▶ _EXERCISE DESCRIPTION_:
Below are entries; output exactly the lines from the one with "in het overzicht." to the one with "de verschillende providers.", both included, and nothing else.

▶ _RECORDS TO USE_:
::::
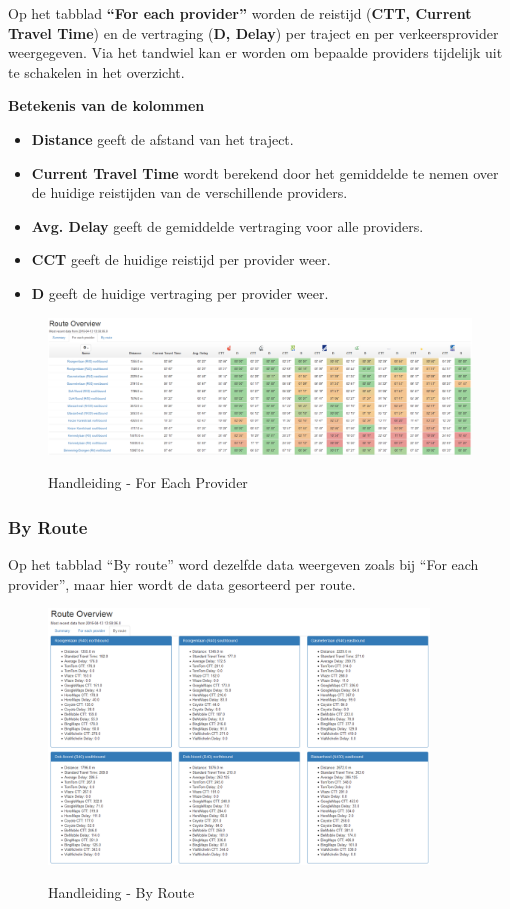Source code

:Op het tabblad \textbf{“For each provider”} worden de reistijd (\textbf{CTT, Current Travel Time}) en de vertraging (\textbf{D, Delay}) per traject en per verkeersprovider weergegeven. Via het tandwiel kan er worden om bepaalde providers tijdelijk uit te schakelen in het overzicht.

\textbf{Betekenis van de kolommen}
\begin{itemize} 
\item \textbf{Distance} geeft de afstand van het traject.
\item \textbf{Current Travel Time} wordt berekend door het gemiddelde te nemen over de huidige reistijden van de verschillende providers.
\item \textbf{Avg. Delay} geeft de gemiddelde vertraging voor alle providers.
\item \textbf{CCT} geeft de huidige reistijd per provider weer.
\item \textbf{D}  geeft de huidige vertraging per provider weer.
\end{itemize}

\begin{figure}[H]
\centering
\includegraphics[width=\textwidth]{images/forEachProvider.png}\\
\caption{Handleiding - For Each Provider}
\end{figure}

\subsubsection{By Route}

Op het tabblad “By route” word dezelfde data weergeven zoals bij “For each provider”, maar hier wordt de data gesorteerd per route.

\begin{figure}[H]
\centering
\includegraphics[width=0.9\textwidth]{images/byRoute.png}\\
\caption{Handleiding - By Route}
\end{figure}

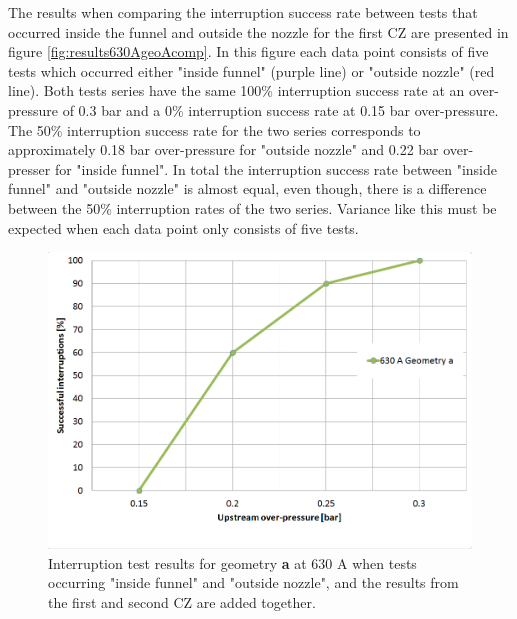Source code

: \documentclass[10pt,b5paper,twoside]{article}
\begin{document}
The results when comparing the interruption success rate between tests that occurred inside the funnel and outside the nozzle for the first CZ are presented in figure \ref{fig:results630AgeoAcomp}. In this figure each data point consists of five tests which occurred either "inside funnel" (purple line) or "outside nozzle" (red line). Both tests series have the same 100\% interruption success rate at an over-pressure of 0.3 bar and a 0\% interruption success rate at 0.15 bar over-pressure. The 50\% interruption success rate for the two series corresponds to approximately 0.18 bar over-pressure for "outside nozzle" and 0.22 bar over-presser for "inside funnel". In total the interruption success rate between "inside funnel" and "outside nozzle" is almost equal, even though, there is a difference between the 50\% interruption rates of the two series. Variance like this must be expected when each data point only consists of five tests.

\begin{figure}[H]
\centering
\includegraphics[scale=0.45]{Bilder/Results/geoA630amp_riktig.PNG}
\caption{Interruption test results for geometry \textbf{a} at 630 A when tests occurring "inside funnel" and "outside nozzle", and the results from the first and second CZ are added together.} \label{fig:results630AgeoA}
\end{figure}
\end{document}
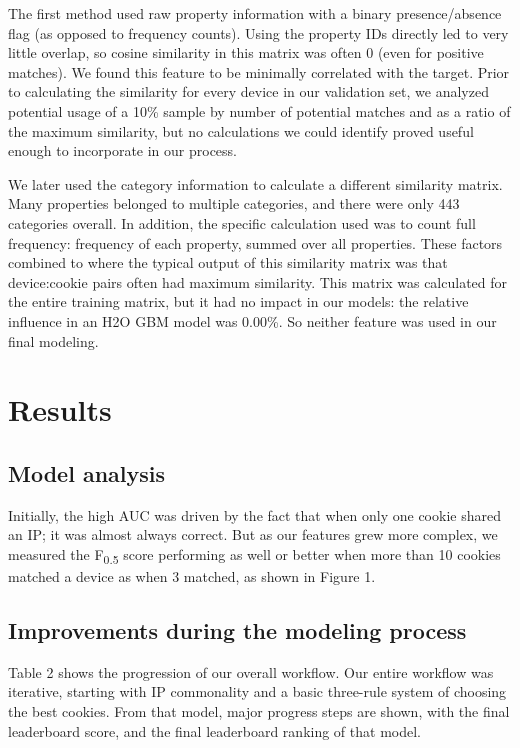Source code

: \documentclass[9pt, journal]{IEEEtran}
\begin{document}
The first method used raw property information with a binary presence/absence flag (as opposed to frequency counts).
Using the property IDs directly led to very little overlap, so cosine similarity in this matrix was often 0 (even for positive matches). We found this feature to be minimally correlated with the target.
Prior to calculating the similarity for every device in our validation set, we analyzed potential usage of a 10\% sample by number of potential matches and as a ratio of the maximum similarity, but no calculations we could identify proved useful enough to incorporate in our process.

We later used the category information to calculate a different similarity matrix. 
Many properties belonged to multiple categories, and there were only 443 categories overall.
In addition, the specific calculation used was to count full frequency: frequency of each property, summed over all properties.
These factors combined to where the typical output of this similarity matrix was that device:cookie pairs often had maximum similarity. 
This matrix was calculated for the entire training matrix, but it had no impact in our models: the relative influence in an H2O GBM model was 0.00\%.
So neither feature was used in our final modeling.

\section{Results}
\subsection{Model analysis}
Initially, the high AUC was driven by the fact that when only one cookie shared an IP; it was almost always correct. 
But as our features grew more complex, we measured the  F\textsubscript{0.5}  score performing as well or better when more than 10 cookies matched a device as when 3 matched, as shown in Figure 1.


\subsection{Improvements during the modeling process}
Table 2 shows the progression of our overall workflow. Our entire workflow was iterative, starting with IP commonality and a basic three-rule system of choosing the best cookies. From that model, major progress steps are shown, with the final leaderboard score, and the final leaderboard ranking of that model.
\end{document}
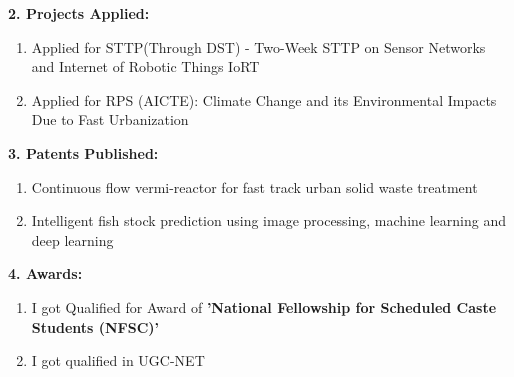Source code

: \documentclass{article}
\begin{document}
\textbf{2. Projects Applied:}
\raggedright
\begin{enumerate}
 \item Applied for STTP(Through DST) - Two-Week STTP on Sensor Networks and Internet of Robotic Things
IoRT
\item Applied for RPS (AICTE): Climate Change and its Environmental Impacts Due to Fast Urbanization
\end{enumerate}

\textbf{3. Patents Published:}
\begin{enumerate}
 \item Continuous flow vermi-reactor for fast track urban solid waste treatment
 \item Intelligent fish stock prediction using image processing, machine learning and deep learning
\end{enumerate}

\textbf{4. Awards:}
\begin{enumerate}
 \item I got Qualified for Award of \textbf{'National Fellowship for Scheduled Caste Students (NFSC)'}
 \item I got qualified in UGC-NET
\end{enumerate}
\end{document}
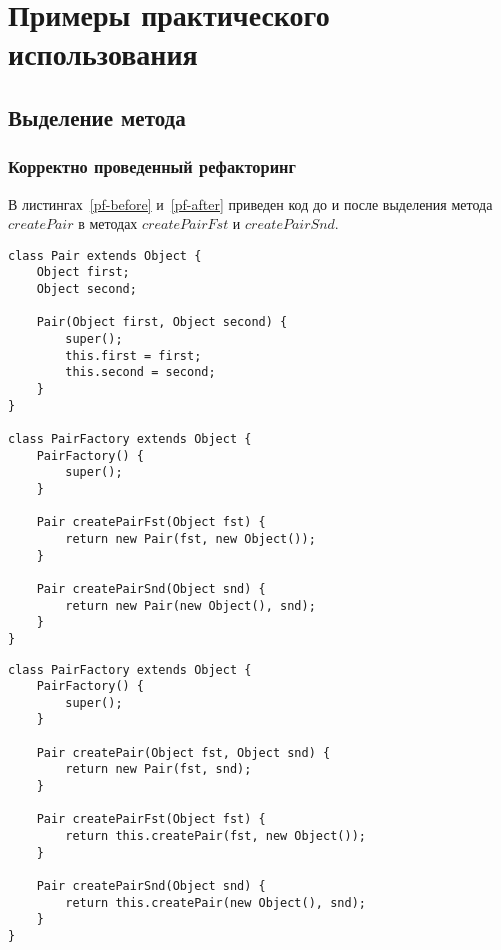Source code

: \chapter{Примеры практического использования}
\section{Выделение метода}
\subsection{Корректно проведенный рефакторинг}
В листингах~\ref{pf-before} и~\ref{pf-after} приведен код до и после выделения метода $createPair$
в методах $createPairFst$ и $createPairSnd$.
\begin{lstlisting}[float,label=pf-before,caption=Код до выделения метода.]
class Pair extends Object {
    Object first;
    Object second;

    Pair(Object first, Object second) {
        super();
        this.first = first;
        this.second = second;
    }
}

class PairFactory extends Object {
    PairFactory() {
        super();
    }

    Pair createPairFst(Object fst) {
        return new Pair(fst, new Object());
    }

    Pair createPairSnd(Object snd) {
        return new Pair(new Object(), snd);
    }
}
\end{lstlisting}
\begin{lstlisting}[float,label=pf-after,caption=Код после выделения метода.]
class PairFactory extends Object {
    PairFactory() {
        super();
    }

    Pair createPair(Object fst, Object snd) {
    	return new Pair(fst, snd);
    }

    Pair createPairFst(Object fst) {
        return this.createPair(fst, new Object());
    }

    Pair createPairSnd(Object snd) {
        return this.createPair(new Object(), snd);
    }
}
\end{lstlisting}

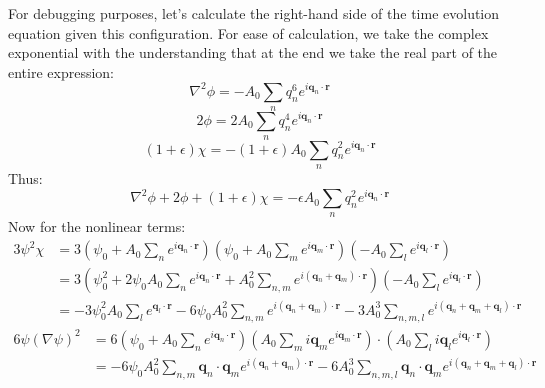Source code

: \documentclass[reqno]{article}
\begin{document}
For debugging purposes, let's calculate the right-hand side of the time evolution equation given this configuration.
For ease of calculation, we take the complex exponential with the understanding that at the end we take the real part of the entire expression:
\begin{equation*}
    \nabla^2 \phi
    = - A_0 \sum_n q_n^6 e^{i \mathbf{q}_n \cdot \mathbf{r}}
\end{equation*}
\begin{equation*}
    2 \phi
    = 2 A_0 \sum_n q_n^4 e^{i \mathbf{q}_n \cdot \mathbf{r}}
\end{equation*}
\begin{equation*}
    (1 + \epsilon) \chi
    = -(1 + \epsilon) A_0 \sum_n q_n^2 e^{i \mathbf{q}_n \cdot \mathbf{r}}
\end{equation*}
Thus:
\begin{equation}
    \nabla^2 \phi + 2\phi +(1 + \epsilon)\chi
    = -\epsilon A_0 \sum_n q_n^2 e^{i \mathbf{q}_n \cdot \mathbf{r}}
\end{equation}
Now for the nonlinear terms:
\begin{equation*}
    \begin{split}
        3 \psi^2 \chi
        &=
        3 \left(\psi_0 + A_0 \sum_n e^{i \mathbf{q}_n \cdot \mathbf{r}}\right)
        \left(\psi_0 + A_0 \sum_m e^{i \mathbf{q}_m \cdot \mathbf{r}}\right)
        \left(-A_0 \sum_l e^{i \mathbf{q}_l \cdot \mathbf{r}} \right) \\
        &=
        3\left(\psi_0^2 
        + 2 \psi_0 A_0 \sum_n e^{i \mathbf{q}_n \cdot \mathbf{r}}
        + A_0^2 \sum_{n, m} e^{i \left(\mathbf{q}_n + \mathbf{q}_m\right) \cdot \mathbf{r}}
        \right)
        \left(-A_0 \sum_l e^{i \mathbf{q}_l \cdot \mathbf{r}} \right) \\
        &=
        -3 \psi_0^2 A_0 \sum_l e^{\mathbf{q}_l \cdot \mathbf{r}}
        - 6 \psi_0 A_0^2 \sum_{n, m} e^{i \left(\mathbf{q}_n + \mathbf{q}_m\right) \cdot \mathbf{r}}
        -3 A_0^3 \sum_{n, m, l} e^{i \left(\mathbf{q}_n + \mathbf{q}_m + \mathbf{q}_l\right) \cdot \mathbf{r}}
    \end{split}
\end{equation*}
\begin{equation*}
    \begin{split}
        6 \psi \left(\nabla \psi\right)^2
        &=
        6 \left(\psi_0 + A_0 \sum_n e^{i \mathbf{q}_n \cdot \mathbf{r}} \right)
        \left(A_0 \sum_m i\mathbf{q}_m e^{i \mathbf{q}_m \cdot \mathbf{r}} \right) \cdot
        \left(A_0 \sum_l i\mathbf{q}_l e^{i \mathbf{q}_l \cdot \mathbf{r}} \right) \\
        &=
        -6\psi_0 A_0^2 \sum_{n, m} \mathbf{q}_n \cdot \mathbf{q}_m e^{i \left(\mathbf{q}_n + \mathbf{q}_m\right) \cdot \mathbf{r}}
        -6 A_0^3 \sum_{n, m, l} \mathbf{q}_n \cdot \mathbf{q}_m e^{i \left(\mathbf{q}_n + \mathbf{q}_m + \mathbf{q}_l\right) \cdot \mathbf{r}}
    \end{split}
\end{equation*}
\end{document}
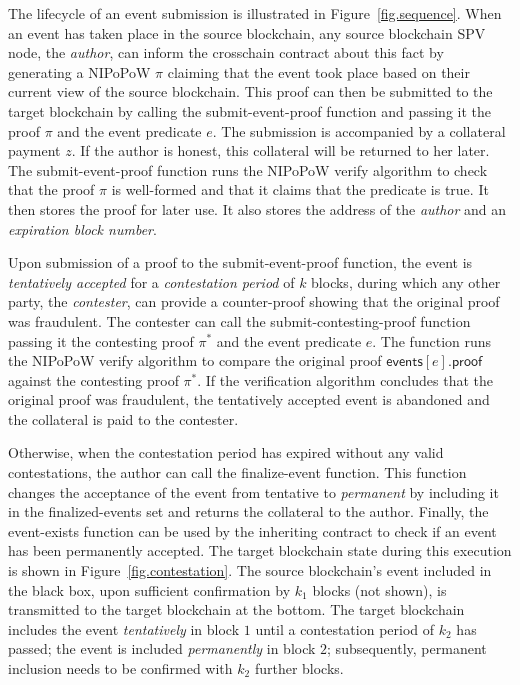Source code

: The lifecycle of an event submission is illustrated in
Figure~\ref{fig.sequence}. When an event has taken place in the source
blockchain, any source blockchain SPV node, the \emph{author}, can inform the
\textsf{crosschain} contract about this fact by generating a NIPoPoW $\pi$
claiming that the event took place based on their current view of the source
blockchain. This proof can then be submitted to the target blockchain by calling
the \textsf{submit-event-proof} function and passing it the proof $\pi$ and the
event predicate $e$. The submission is accompanied by a collateral payment $z$.
If the author is honest, this collateral will be returned to her later. The
\textsf{submit-event-proof} function runs the NIPoPoW \textsf{verify} algorithm
to check that the proof $\pi$ is well-formed and that it claims that the
predicate is \textsf{true}. It then stores the proof for later use. It also
stores the address of the \emph{author} and an \emph{expiration block number}.

Upon submission of a proof to the \textsf{submit-event-proof} function, the
event is \emph{tentatively accepted} for a \emph{contestation period} of $k$
blocks, during which any other party, the \emph{contester}, can provide a
counter-proof showing that the original proof was fraudulent. The contester can
call the \textsf{submit-contesting-proof} function passing it the contesting
proof $\pi^*$ and the event predicate $e$. The function runs the NIPoPoW
\textsf{verify} algorithm to compare the original proof
$\textsf{events}[e].\textsf{proof}$ against the contesting proof $\pi^*$. If the
verification algorithm concludes that the original proof was fraudulent, the
tentatively accepted event is abandoned and the collateral is paid to the
contester.

Otherwise, when the contestation period has expired without any valid
contestations, the author can call the \textsf{finalize-event} function. This
function changes the acceptance of the event from tentative to \emph{permanent}
by including it in the \textsf{finalized-events} set and returns the collateral
to the author. Finally, the \textsf{event-exists} function can be used by the
inheriting contract to check if an event has been permanently accepted. The
target blockchain state during this execution is shown in
Figure~\ref{fig.contestation}. The source blockchain's event included in the
black box, upon sufficient confirmation by $k_1$ blocks (not shown), is
transmitted to the target blockchain at the bottom. The target blockchain
includes the event \emph{tentatively} in block $1$ until a contestation period
of $k_2$ has passed; the event is included \emph{permanently} in block $2$;
subsequently, permanent inclusion needs to be confirmed with $k_2$ further
blocks.

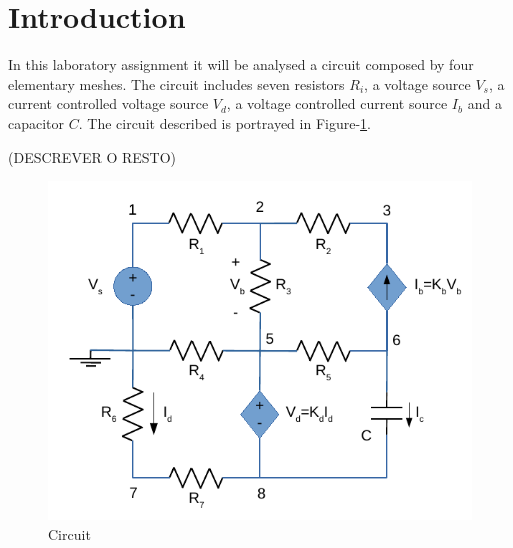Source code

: \section{Introduction}
\label{sec:introduction}

In this laboratory assignment it will be analysed a circuit composed by four
elementary meshes. The circuit includes seven resistors $R_i$, a voltage source
$V_s$, a current controlled voltage source $V_d$, a voltage controlled current
source $I_b$ and a capacitor $C$. The circuit described is portrayed in
Figure-\ref{fig:circuit}.

(DESCREVER O RESTO)

\begin{figure}[H] \centering
\includegraphics[width=0.7\linewidth]{circuit.pdf}
\caption{Circuit}
\label{fig:circuit}
\end{figure}

\newpage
::::
▶ _ANSWER AREA_:
:Op het tabblad \textbf{“For each provider”} worden de reistijd (\textbf{CTT, Current Travel Time}) en de vertraging (\textbf{D, Delay}) per traject en per verkeersprovider weergegeven. Via het tandwiel kan er worden om bepaalde providers tijdelijk uit te schakelen in het overzicht.

\textbf{Betekenis van de kolommen}
\begin{itemize} 
\item \textbf{Distance} geeft de afstand van het traject.
\item \textbf{Current Travel Time} wordt berekend door het gemiddelde te nemen over de huidige reistijden van de verschillende providers.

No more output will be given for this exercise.